◆ Input data:

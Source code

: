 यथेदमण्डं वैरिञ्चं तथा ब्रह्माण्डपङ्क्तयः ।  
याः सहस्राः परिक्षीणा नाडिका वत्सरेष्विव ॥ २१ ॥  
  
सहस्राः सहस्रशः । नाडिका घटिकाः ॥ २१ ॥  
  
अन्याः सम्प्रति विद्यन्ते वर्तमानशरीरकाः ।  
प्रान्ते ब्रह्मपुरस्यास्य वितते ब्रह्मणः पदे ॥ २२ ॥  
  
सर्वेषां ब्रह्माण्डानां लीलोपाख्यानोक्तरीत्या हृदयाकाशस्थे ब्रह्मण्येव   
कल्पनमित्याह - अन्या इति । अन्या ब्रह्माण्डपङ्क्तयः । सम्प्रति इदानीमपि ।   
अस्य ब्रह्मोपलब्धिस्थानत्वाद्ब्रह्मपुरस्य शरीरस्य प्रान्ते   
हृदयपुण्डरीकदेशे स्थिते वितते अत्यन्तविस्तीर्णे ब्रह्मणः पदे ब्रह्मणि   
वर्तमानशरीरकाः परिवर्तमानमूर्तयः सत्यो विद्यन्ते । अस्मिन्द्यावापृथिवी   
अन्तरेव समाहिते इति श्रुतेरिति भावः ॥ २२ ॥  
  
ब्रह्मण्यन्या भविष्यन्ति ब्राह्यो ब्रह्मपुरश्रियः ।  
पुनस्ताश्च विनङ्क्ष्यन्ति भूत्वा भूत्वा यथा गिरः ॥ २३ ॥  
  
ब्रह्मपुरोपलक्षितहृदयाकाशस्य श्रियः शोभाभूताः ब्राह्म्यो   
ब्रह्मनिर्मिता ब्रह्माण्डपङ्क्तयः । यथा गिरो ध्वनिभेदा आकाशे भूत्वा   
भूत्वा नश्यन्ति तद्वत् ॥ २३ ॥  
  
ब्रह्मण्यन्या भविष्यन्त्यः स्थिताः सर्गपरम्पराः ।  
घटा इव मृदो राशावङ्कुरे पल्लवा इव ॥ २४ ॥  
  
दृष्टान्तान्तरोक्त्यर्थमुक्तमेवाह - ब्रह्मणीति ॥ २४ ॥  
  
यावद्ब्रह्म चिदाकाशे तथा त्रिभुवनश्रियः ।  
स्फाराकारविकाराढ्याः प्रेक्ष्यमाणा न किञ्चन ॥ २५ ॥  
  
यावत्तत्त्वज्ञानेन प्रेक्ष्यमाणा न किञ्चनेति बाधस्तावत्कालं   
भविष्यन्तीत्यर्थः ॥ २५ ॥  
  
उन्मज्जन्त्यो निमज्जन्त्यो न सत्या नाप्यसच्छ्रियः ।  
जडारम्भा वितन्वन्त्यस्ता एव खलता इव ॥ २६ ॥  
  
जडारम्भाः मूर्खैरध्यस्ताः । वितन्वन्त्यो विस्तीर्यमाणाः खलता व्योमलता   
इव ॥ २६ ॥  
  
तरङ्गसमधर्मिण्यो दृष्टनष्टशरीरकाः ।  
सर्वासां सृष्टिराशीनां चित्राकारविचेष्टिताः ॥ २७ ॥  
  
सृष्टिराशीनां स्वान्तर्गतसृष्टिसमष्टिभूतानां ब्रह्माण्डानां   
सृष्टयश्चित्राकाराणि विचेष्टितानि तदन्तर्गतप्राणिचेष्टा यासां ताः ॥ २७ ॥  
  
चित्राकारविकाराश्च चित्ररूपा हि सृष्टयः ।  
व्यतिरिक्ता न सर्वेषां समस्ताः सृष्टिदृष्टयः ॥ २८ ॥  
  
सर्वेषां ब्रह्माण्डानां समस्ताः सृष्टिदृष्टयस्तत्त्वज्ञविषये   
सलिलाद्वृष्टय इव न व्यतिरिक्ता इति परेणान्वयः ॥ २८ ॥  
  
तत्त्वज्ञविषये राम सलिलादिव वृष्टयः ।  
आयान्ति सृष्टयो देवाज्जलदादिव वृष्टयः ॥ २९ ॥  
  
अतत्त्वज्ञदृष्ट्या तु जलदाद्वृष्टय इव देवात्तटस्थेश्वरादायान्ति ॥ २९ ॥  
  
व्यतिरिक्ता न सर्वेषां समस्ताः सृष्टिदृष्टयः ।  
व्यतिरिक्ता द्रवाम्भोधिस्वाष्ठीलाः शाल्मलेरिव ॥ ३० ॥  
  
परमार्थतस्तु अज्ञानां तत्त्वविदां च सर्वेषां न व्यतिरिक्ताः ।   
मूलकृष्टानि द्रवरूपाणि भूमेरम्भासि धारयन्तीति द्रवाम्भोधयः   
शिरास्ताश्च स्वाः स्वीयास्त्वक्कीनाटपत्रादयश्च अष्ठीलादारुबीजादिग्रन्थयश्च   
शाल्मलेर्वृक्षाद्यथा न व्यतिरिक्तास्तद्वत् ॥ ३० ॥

==

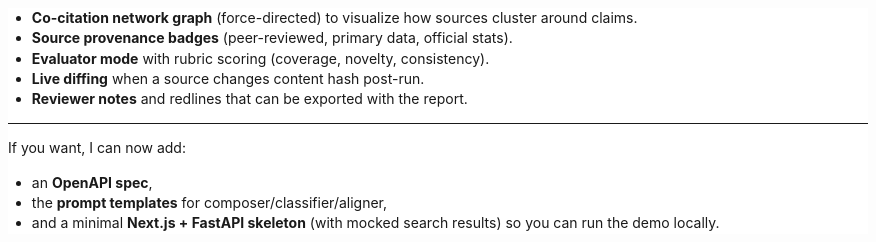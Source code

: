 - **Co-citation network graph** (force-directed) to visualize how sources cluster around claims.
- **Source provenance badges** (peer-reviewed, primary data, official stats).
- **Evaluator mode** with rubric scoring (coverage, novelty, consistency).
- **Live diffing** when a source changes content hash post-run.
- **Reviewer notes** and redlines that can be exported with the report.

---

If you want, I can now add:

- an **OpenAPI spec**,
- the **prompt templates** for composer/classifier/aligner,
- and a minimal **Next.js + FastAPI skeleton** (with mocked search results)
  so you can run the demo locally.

◆ Activity: The answer must consist of each line in the entries above that includes "with".

◆ Answer to this exercise:
- **Evaluator mode** with rubric scoring (coverage, novelty, consistency).
- **Reviewer notes** and redlines that can be exported with the report.
- and a minimal **Next.js + FastAPI skeleton** (with mocked search results)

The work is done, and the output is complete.